◆ Task prompt:
Search the material for "converges" and copy each line in which it is found.

◆ Records for processing:
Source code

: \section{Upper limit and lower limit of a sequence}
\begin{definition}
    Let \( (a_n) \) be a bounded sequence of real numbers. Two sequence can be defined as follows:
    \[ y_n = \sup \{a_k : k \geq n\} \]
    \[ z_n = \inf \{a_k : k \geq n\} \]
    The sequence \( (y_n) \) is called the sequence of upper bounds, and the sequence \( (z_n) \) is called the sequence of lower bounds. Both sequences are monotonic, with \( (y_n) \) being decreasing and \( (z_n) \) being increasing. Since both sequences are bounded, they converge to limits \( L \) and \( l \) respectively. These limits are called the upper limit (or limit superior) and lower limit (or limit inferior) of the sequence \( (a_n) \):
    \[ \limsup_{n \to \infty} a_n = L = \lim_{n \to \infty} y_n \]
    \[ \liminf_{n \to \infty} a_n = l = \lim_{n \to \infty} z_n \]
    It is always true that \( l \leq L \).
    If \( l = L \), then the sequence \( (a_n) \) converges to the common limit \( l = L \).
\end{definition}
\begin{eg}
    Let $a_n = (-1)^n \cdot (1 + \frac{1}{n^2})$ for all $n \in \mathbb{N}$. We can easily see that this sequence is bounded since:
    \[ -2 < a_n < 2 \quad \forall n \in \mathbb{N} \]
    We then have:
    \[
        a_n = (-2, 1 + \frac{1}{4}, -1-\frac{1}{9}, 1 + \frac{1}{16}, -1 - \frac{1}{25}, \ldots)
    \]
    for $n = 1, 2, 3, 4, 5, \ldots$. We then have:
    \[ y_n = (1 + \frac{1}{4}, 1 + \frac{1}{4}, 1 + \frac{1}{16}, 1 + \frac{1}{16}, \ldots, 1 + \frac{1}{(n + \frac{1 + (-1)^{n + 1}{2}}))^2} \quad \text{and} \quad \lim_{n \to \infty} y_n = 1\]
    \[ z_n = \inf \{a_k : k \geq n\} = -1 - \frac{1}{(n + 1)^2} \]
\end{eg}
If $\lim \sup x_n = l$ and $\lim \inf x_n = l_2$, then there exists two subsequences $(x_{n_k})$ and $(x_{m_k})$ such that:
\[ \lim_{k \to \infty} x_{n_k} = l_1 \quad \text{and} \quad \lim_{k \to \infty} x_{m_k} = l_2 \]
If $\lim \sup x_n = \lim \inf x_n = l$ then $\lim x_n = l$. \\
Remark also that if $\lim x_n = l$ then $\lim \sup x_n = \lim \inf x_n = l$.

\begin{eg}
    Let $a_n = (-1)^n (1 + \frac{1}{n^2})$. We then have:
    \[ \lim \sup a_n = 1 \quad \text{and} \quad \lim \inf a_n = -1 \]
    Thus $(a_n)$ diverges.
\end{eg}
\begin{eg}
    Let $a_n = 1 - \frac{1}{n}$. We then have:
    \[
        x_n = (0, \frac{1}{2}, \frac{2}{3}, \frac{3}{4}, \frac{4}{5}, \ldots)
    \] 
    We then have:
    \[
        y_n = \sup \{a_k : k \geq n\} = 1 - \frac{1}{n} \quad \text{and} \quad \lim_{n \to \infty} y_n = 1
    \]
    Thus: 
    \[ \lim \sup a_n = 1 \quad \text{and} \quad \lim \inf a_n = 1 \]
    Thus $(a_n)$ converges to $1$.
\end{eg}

◆ Result for this task:
    If \( l = L \), then the sequence \( (a_n) \) converges to the common limit \( l = L \).
    Thus $(a_n)$ converges to $1$.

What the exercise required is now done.